## EXERCISE
Could you repeat the entries below word for word, leaving nothing out?
○ ○ ○ ○
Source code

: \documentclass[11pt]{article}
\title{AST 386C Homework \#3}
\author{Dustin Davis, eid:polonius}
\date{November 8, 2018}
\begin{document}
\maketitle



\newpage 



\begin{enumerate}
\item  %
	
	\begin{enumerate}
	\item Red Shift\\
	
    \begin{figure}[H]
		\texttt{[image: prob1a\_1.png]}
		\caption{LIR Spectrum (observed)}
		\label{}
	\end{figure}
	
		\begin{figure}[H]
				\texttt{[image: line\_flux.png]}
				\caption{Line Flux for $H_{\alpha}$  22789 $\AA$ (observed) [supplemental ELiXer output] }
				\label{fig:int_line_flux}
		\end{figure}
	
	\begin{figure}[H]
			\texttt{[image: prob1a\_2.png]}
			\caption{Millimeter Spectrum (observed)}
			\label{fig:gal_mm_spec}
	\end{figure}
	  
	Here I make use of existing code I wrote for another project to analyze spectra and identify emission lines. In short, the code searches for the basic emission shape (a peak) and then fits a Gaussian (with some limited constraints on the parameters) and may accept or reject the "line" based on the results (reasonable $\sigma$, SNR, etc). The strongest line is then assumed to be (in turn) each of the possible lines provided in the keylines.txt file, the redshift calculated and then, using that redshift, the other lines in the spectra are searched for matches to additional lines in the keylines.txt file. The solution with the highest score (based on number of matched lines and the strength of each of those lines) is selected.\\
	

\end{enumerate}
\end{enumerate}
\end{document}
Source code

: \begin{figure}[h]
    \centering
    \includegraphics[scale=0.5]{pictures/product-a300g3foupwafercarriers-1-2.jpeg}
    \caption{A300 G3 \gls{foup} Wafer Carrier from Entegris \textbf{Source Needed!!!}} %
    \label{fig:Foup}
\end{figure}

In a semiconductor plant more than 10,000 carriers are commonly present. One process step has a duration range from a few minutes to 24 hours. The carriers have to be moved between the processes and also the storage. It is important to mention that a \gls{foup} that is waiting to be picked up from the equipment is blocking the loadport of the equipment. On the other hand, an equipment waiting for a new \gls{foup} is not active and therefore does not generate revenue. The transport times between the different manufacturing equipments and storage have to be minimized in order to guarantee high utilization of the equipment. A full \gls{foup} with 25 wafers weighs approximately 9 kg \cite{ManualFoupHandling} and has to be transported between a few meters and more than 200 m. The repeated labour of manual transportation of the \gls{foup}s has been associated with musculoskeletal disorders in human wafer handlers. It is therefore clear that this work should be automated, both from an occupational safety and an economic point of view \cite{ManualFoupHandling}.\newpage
○ ○ ○ ○
## FINISHED EXERCISE
Source code

: \documentclass[11pt]{article}
\title{AST 386C Homework \#3}
\author{Dustin Davis, eid:polonius}
\date{November 8, 2018}
\begin{document}
\maketitle



\newpage 



\begin{enumerate}
\item  %
	
	\begin{enumerate}
	\item Red Shift\\
	
    \begin{figure}[H]
		\texttt{[image: prob1a\_1.png]}
		\caption{LIR Spectrum (observed)}
		\label{}
	\end{figure}
	
		\begin{figure}[H]
				\texttt{[image: line\_flux.png]}
				\caption{Line Flux for $H_{\alpha}$  22789 $\AA$ (observed) [supplemental ELiXer output] }
				\label{fig:int_line_flux}
		\end{figure}
	
	\begin{figure}[H]
			\texttt{[image: prob1a\_2.png]}
			\caption{Millimeter Spectrum (observed)}
			\label{fig:gal_mm_spec}
	\end{figure}
	  
	Here I make use of existing code I wrote for another project to analyze spectra and identify emission lines. In short, the code searches for the basic emission shape (a peak) and then fits a Gaussian (with some limited constraints on the parameters) and may accept or reject the "line" based on the results (reasonable $\sigma$, SNR, etc). The strongest line is then assumed to be (in turn) each of the possible lines provided in the keylines.txt file, the redshift calculated and then, using that redshift, the other lines in the spectra are searched for matches to additional lines in the keylines.txt file. The solution with the highest score (based on number of matched lines and the strength of each of those lines) is selected.\\
	

\end{enumerate}
\end{enumerate}
\end{document}
Source code

: \begin{figure}[h]
    \centering
    \includegraphics[scale=0.5]{pictures/product-a300g3foupwafercarriers-1-2.jpeg}
    \caption{A300 G3 \gls{foup} Wafer Carrier from Entegris \textbf{Source Needed!!!}} %
    \label{fig:Foup}
\end{figure}

In a semiconductor plant more than 10,000 carriers are commonly present. One process step has a duration range from a few minutes to 24 hours. The carriers have to be moved between the processes and also the storage. It is important to mention that a \gls{foup} that is waiting to be picked up from the equipment is blocking the loadport of the equipment. On the other hand, an equipment waiting for a new \gls{foup} is not active and therefore does not generate revenue. The transport times between the different manufacturing equipments and storage have to be minimized in order to guarantee high utilization of the equipment. A full \gls{foup} with 25 wafers weighs approximately 9 kg \cite{ManualFoupHandling} and has to be transported between a few meters and more than 200 m. The repeated labour of manual transportation of the \gls{foup}s has been associated with musculoskeletal disorders in human wafer handlers. It is therefore clear that this work should be automated, both from an occupational safety and an economic point of view \cite{ManualFoupHandling}.\newpage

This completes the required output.